Communication is key

Build a strong customer service program by staying connected with clients.
customer communication

One of the attractive parts of irrigation and landscaping work is being able to just go out and get the job done. But, just simply having a job to do means finding customers and keeping them happy. A strong customer service program is an important part of growing your business, and it often comes down to connecting with customers.

“What I see as the most important thing, and what’s important to the majority of people, is communication,” says Tony Dilluvio, president of AquaTurf Irrigation Systems LLC, Elmsford, New York. “Trust comes over time, but communication is something that’s immediate.”

From the very first contact with customers, it’s important to establish that you’re available for communication, says Lona Boese, vice president of Marlo Company Lawn Sprinklers, Saginaw, Michigan.

“From the first phone call, we answer our phones,” she says. “If it does go to voicemail, it gets returned.” Marlo uses office staff to make sure that customers are always able to reach someone quickly because the beginning of a strong customer relationship is established in that initial phone call.

Client communication is based on trust and clarity, says Parke Kallenberg, founder and senior partner at Atlanta-based Advance Consulting Group. Often, when contractors do something well for a client, they just hope the client notices the good work.

“The rule of thumb is: ‘Communicate before, communicate during and communicate after,’” he says. Let the client know when the crew will show up for irrigation service and who will be on-site for the work. Then notify the client when the crew arrives and about the status of the work being done. Once the job is complete, check back in again to let the client know about any issues and set up the next visit.

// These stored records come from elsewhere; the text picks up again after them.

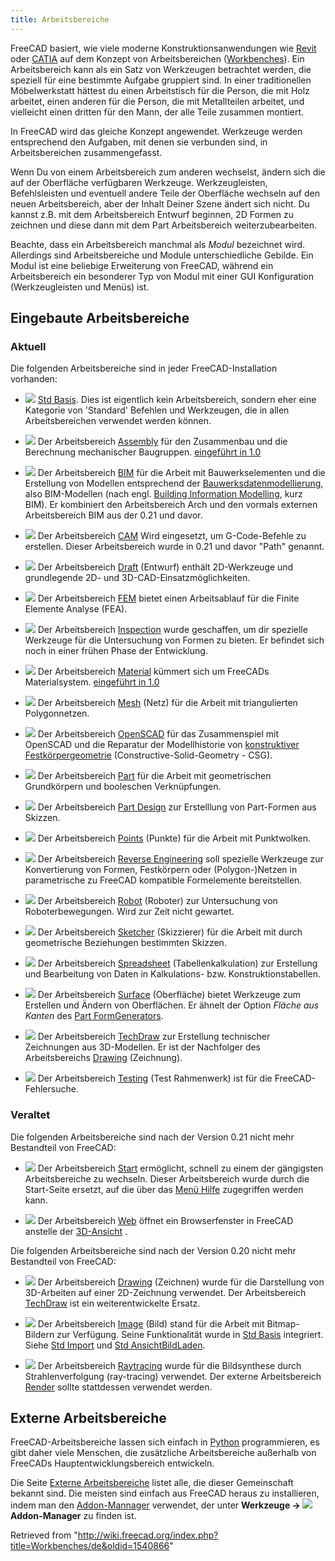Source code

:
 ```yaml
---
title: Arbeitsbereiche
---
```


FreeCAD basiert, wie viele moderne Konstruktionsanwendungen wie [Revit](https://de.wikipedia.org/wiki/Autodesk_Revit) oder [CATIA](https://de.wikipedia.org/wiki/CATIA) auf dem Konzept von Arbeitsbereichen ([Workbenches](https://en.wikipedia.org/wiki/Workbench)). Ein Arbeitsbereich kann als ein Satz von Werkzeugen betrachtet werden, die speziell für eine bestimmte Aufgabe gruppiert sind. In einer traditionellen Möbelwerkstatt hättest du einen Arbeitstisch für die Person, die mit Holz arbeitet, einen anderen für die Person, die mit Metallteilen arbeitet, und vielleicht einen dritten für den Mann, der alle Teile zusammen montiert.

In FreeCAD wird das gleiche Konzept angewendet. Werkzeuge werden entsprechend den Aufgaben, mit denen sie verbunden sind, in Arbeitsbereichen zusammengefasst.

Wenn Du von einem Arbeitsbereich zum anderen wechselst, ändern sich die auf der Oberfläche verfügbaren Werkzeuge. Werkzeugleisten, Befehlsleisten und eventuell andere Teile der Oberfläche wechseln auf den neuen Arbeitsbereich, aber der Inhalt Deiner Szene ändert sich nicht. Du kannst z.B. mit dem Arbeitsbereich Entwurf beginnen, 2D Formen zu zeichnen und diese dann mit dem Part Arbeitsbereich weiterzubearbeiten.

Beachte, dass ein Arbeitsbereich manchmal als _Modul_ bezeichnet wird. Allerdings sind Arbeitsbereiche und Module unterschiedliche Gebilde. Ein Modul ist eine beliebige Erweiterung von FreeCAD, während ein Arbeitsbereich ein besonderer Typ von Modul mit einer GUI Konfiguration (Werkzeugleisten und Menüs) ist.

## Eingebaute Arbeitsbereiche

### Aktuell

Die folgenden Arbeitsbereiche sind in jeder FreeCAD-Installation vorhanden:

- ![](/src/assets/images/Freecad.svg) [Std Basis](/Std_Base/de "Std Base/de"). Dies ist eigentlich kein Arbeitsbereich, sondern eher eine Kategorie von 'Standard' Befehlen und Werkzeugen, die in allen Arbeitsbereichen verwendet werden können.

- ![](/src/assets/images/Workbench_Assembly.svg) Der Arbeitsbereich [Assembly](/Assembly_Workbench/de "Assembly Workbench/de") für den Zusammenbau und die Berechnung mechanischer Baugruppen. [eingeführt in 1.0](/Release_notes_1.0/de "Release notes 1.0/de")

- ![](/src/assets/images/Workbench_BIM.svg) Der Arbeitsbereich [BIM](/BIM_Workbench/de "BIM Workbench/de") für die Arbeit mit Bauwerkselementen und die Erstellung von Modellen entsprechend der [Bauwerksdatenmodellierung](https://de.wikipedia.org/wiki/Building_Information_Modeling), also BIM-Modellen (nach engl. [Building Information Modelling](https://en.wikipedia.org/wiki/Building_information_modeling), kurz BIM). Er kombiniert den Arbeitsbereich Arch und den vormals externen Arbeitsbereich BIM aus der 0.21 und davor.

- ![](/src/assets/images/Workbench_CAM.svg) Der Arbeitsbereich [CAM](/CAM_Workbench/de "CAM Workbench/de") Wird eingesetzt, um G-Code-Befehle zu erstellen. Dieser Arbeitsbereich wurde in 0.21 und davor "Path" genannt.

- ![](/src/assets/images/Workbench_Draft.svg) Der Arbeitsbereich [Draft](/Draft_Workbench/de "Draft Workbench/de") (Entwurf) enthält 2D-Werkzeuge und grundlegende 2D- und 3D-CAD-Einsatzmöglichkeiten.

- ![](/src/assets/images/Workbench_FEM.svg) Der Arbeitsbereich [FEM](/FEM_Workbench/de "FEM Workbench/de") bietet einen Arbeitsablauf für die Finite Elemente Analyse (FEA).

- ![](/src/assets/images/Workbench_Inspection.svg) Der Arbeitsbereich [Inspection](/Inspection_Workbench/de "Inspection Workbench/de") wurde geschaffen, um dir spezielle Werkzeuge für die Untersuchung von Formen zu bieten. Er befindet sich noch in einer frühen Phase der Entwicklung.

- ![](/src/assets/images/Workbench_Material.svg) Der Arbeitsbereich [Material](/Material_Workbench/de "Material Workbench/de") kümmert sich um FreeCADs Materialsystem. [eingeführt in 1.0](/Release_notes_1.0/de "Release notes 1.0/de")

- ![](/src/assets/images/Workbench_Mesh.svg) Der Arbeitsbereich [Mesh](/Mesh_Workbench/de "Mesh Workbench/de") (Netz) für die Arbeit mit triangulierten Polygonnetzen.

- ![](/src/assets/images/Workbench_OpenSCAD.svg) Der Arbeitsbereich [OpenSCAD](/OpenSCAD_Workbench/de "OpenSCAD Workbench/de") für das Zusammenspiel mit OpenSCAD und die Reparatur der Modellhistorie von [konstruktiver Festkörpergeometrie](/Constructive_solid_geometry/de "Constructive solid geometry/de") (Constructive-Solid-Geometry - CSG).

- ![](/src/assets/images/Workbench_Part.svg) Der Arbeitsbereich [Part](/Part_Workbench/de "Part Workbench/de") für die Arbeit mit geometrischen Grundkörpern und booleschen Verknüpfungen.

- ![](/src/assets/images/Workbench_PartDesign.svg) Der Arbeitsbereich [Part Design](/PartDesign_Workbench/de "PartDesign Workbench/de") zur Erstelllung von Part-Formen aus Skizzen.

- ![](/src/assets/images/Workbench_Points.svg) Der Arbeitsbereich [Points](/Points_Workbench/de "Points Workbench/de") (Punkte) für die Arbeit mit Punktwolken.

- ![](/src/assets/images/Workbench_Reverse_Engineering.svg) Der Arbeitsbereich [Reverse Engineering](/Reverse_Engineering_Workbench/de "Reverse Engineering Workbench/de") soll spezielle Werkzeuge zur Konvertierung von Formen, Festkörpern oder (Polygon-)Netzen in parametrische zu FreeCAD kompatible Formelemente bereitstellen.

- ![](/src/assets/images/Workbench_Robot.svg) Der Arbeitsbereich [Robot](/Robot_Workbench/de "Robot Workbench/de") (Roboter) zur Untersuchung von Roboterbewegungen. Wird zur Zeit nicht gewartet.

- ![](/src/assets/images/Workbench_Sketcher.svg) Der Arbeitsbereich [Sketcher](/Sketcher_Workbench/de "Sketcher Workbench/de") (Skizzierer) für die Arbeit mit durch geometrische Beziehungen bestimmten Skizzen.

- ![](/src/assets/images/Workbench_Spreadsheet.svg) Der Arbeitsbereich [Spreadsheet](/Spreadsheet_Workbench/de "Spreadsheet Workbench/de") (Tabellenkalkulation) zur Erstellung und Bearbeitung von Daten in Kalkulations- bzw. Konstruktionstabellen.

- ![](/src/assets/images/Workbench_Surface.svg) Der Arbeitsbereich [Surface](/Surface_Workbench/de "Surface Workbench/de") (Oberfläche) bietet Werkzeuge zum Erstellen und Ändern von Oberflächen. Er ähnelt der Option _Fläche aus Kanten_ des [Part FormGenerators](/Part_Builder/de "Part Builder/de").

- ![](/src/assets/images/Workbench_TechDraw.svg) Der Arbeitsbereich [TechDraw](/TechDraw_Workbench/de "TechDraw Workbench/de") zur Erstellung technischer Zeichnungen aus 3D-Modellen. Er ist der Nachfolger des Arbeitsbereichs [Drawing](/Drawing_Workbench/de "Drawing Workbench/de") (Zeichnung).

- ![](/src/assets/images/Workbench_Test.svg) Der Arbeitsbereich [Testing](/Testing/de "Testing/de") (Test Rahmenwerk) ist für die FreeCAD-Fehlersuche.

### Veraltet

Die folgenden Arbeitsbereiche sind nach der Version 0.21 nicht mehr Bestandteil von FreeCAD:

- ![](/src/assets/images/Workbench_Start.svg) Der Arbeitsbereich [Start](/Start_Workbench/de "Start Workbench/de") ermöglicht, schnell zu einem der gängigsten Arbeitsbereiche zu wechseln. Dieser Arbeitsbereich wurde durch die Start-Seite ersetzt, auf die über das [Menü Hilfe](/Std_Help_Menu/de "Std Help Menu/de") zugegriffen werden kann.

- ![](/src/assets/images/Workbench_Web.svg) Der Arbeitsbereich [Web](/Web_Workbench/de "Web Workbench/de") öffnet ein Browserfenster in FreeCAD anstelle der [3D-Ansicht](/3D_view/de "3D view/de") .

Die folgenden Arbeitsbereiche sind nach der Version 0.20 nicht mehr Bestandteil von FreeCAD:

- ![](/src/assets/images/Workbench_Drawing.svg) Der Arbeitsbereich [Drawing](/Drawing_Workbench/de "Drawing Workbench/de") (Zeichnen) wurde für die Darstellung von 3D-Arbeiten auf einer 2D-Zeichnung verwendet. Der Arbeitsbereich [TechDraw](/TechDraw_Workbench/de "TechDraw Workbench/de") ist ein weiterentwickelte Ersatz.

- ![](/src/assets/images/Workbench_Image.svg) Der Arbeitsbereich [Image](/Image_Workbench/de "Image Workbench/de") (Bild) stand für die Arbeit mit Bitmap-Bildern zur Verfügung. Seine Funktionalität wurde in [Std Basis](/Std_Base/de "Std Base/de") integriert. Siehe [Std Import](/Std_Import/de "Std Import/de") und [Std AnsichtBildLaden](/Std_ViewLoadImage/de "Std ViewLoadImage/de").

- ![](/src/assets/images/Workbench_Raytracing.svg) Der Arbeitsbereich [Raytracing](/Raytracing_Workbench/de "Raytracing Workbench/de") wurde für die Bildsynthese durch Strahlenverfolgung (ray-tracing) verwendet. Der externe Arbeitsbereich [Render](https://github.com/FreeCAD/FreeCAD-render) sollte stattdessen verwendet werden.

## Externe Arbeitsbereiche

FreeCAD-Arbeitsbereiche lassen sich einfach in [Python](/Python/de "Python/de") programmieren, es gibt daher viele Menschen, die zusätzliche Arbeitsbereiche außerhalb von FreeCADs Hauptentwicklungsbereich entwickeln.

Die Seite [Externe Arbeitsbereiche](/External_workbenches/de "External workbenches/de") listet alle, die dieser Gemeinschaft bekannt sind. Die meisten sind einfach aus FreeCAD heraus zu installieren, indem man den [Addon-Mannager](/Std_AddonMgr/de "Std AddonMgr/de") verwendet, der unter **Werkzeuge → ![](/src/assets/images/Std_AddonMgr.svg) Addon-Manager** zu finden ist.

Retrieved from "<http://wiki.freecad.org/index.php?title=Workbenches/de&oldid=1540866>"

“If you set expectations like that, they will trust you, and they have clarity on what’s happening,” Kallenberg says.

Developing a relationship with a client first means understanding each individual client’s needs and expectations. “Each customer is unique,” says Pam Stark, consultant at Bruce Wilson & Company, Scottsdale, Arizona. “In order to build the strongest relationship, you have to really be targeted in.” The account manager then must be able to communicate those needs to the team executing the work.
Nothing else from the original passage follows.